Planning an estate can never be done too early, and it is about much more than just real estate in Delaware or another state. An estate is the categorical, organized method for how a person’s affairs will be handled after they die. How can a person get a jump-start on their estate planning? There are a few easy steps that all adults can take to start their estate planning now.

Cataloging one’s personal belongings is a great way to start estate planning. Tangible and intangible assets can be included, and they should all be assigned a value before moving on to assess the family’s needs. Anyone who is a financial provider for a family should take this into consideration because their death could put the rest of the family at risk. It’s recommended to name a guardian for children under 18 and have a life insurance policy in place.

After that, it’s important to list powers of attorney and assign beneficiaries. Beneficiaries can be anyone in a person’s life, but power of attorney creates a neutral third party. In addition to working with an estate planning attorney, it might be a good idea to hire a tax adviser since state and federal tax laws can negatively impact surviving family members.

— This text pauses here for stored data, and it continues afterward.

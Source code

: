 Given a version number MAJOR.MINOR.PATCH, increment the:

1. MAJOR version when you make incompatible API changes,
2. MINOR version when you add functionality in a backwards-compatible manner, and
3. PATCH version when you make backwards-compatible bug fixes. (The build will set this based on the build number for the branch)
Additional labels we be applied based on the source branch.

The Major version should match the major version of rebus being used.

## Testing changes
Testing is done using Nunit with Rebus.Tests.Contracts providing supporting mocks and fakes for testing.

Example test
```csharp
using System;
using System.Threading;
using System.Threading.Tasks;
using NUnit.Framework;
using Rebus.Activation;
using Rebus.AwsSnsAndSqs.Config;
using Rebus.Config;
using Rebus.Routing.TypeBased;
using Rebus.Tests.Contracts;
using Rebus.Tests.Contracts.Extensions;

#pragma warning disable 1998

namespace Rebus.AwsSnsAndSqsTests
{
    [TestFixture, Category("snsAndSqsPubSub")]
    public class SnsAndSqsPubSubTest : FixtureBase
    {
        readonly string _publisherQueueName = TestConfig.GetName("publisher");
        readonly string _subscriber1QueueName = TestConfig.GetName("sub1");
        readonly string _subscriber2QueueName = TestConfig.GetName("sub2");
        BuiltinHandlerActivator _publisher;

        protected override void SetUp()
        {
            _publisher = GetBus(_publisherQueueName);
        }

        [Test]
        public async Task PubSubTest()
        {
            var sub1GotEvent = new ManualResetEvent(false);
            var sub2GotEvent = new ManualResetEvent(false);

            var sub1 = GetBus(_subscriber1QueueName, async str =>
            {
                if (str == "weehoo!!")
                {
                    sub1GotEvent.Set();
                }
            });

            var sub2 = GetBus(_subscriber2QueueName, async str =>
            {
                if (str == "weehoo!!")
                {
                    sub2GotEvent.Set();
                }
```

Should an individual not thoroughly document their estate planning, surviving loved ones might not get what they were supposed to. There could be arguing over assets. Getting a trust or will written for the estate can help prevent conflict. A trust is sometimes more cost-effective and eliminates the need to involve probate court. A will details how assets are to be divided. A living will can dictate health care preferences, which is sometimes referred to as a health care directive. For example, if an individual ends up on life support, a living will can tell their medical professionals and loved ones how to handle their care.

A person does not have to be retirement age before deciding what will happen to their assets when they pass. Even young adults can benefit from planning their estates now. Getting one of Delaware’s estate attorneys involved in estate planning may help ensure that assets will be distributed accordingly in the event of a person’s death.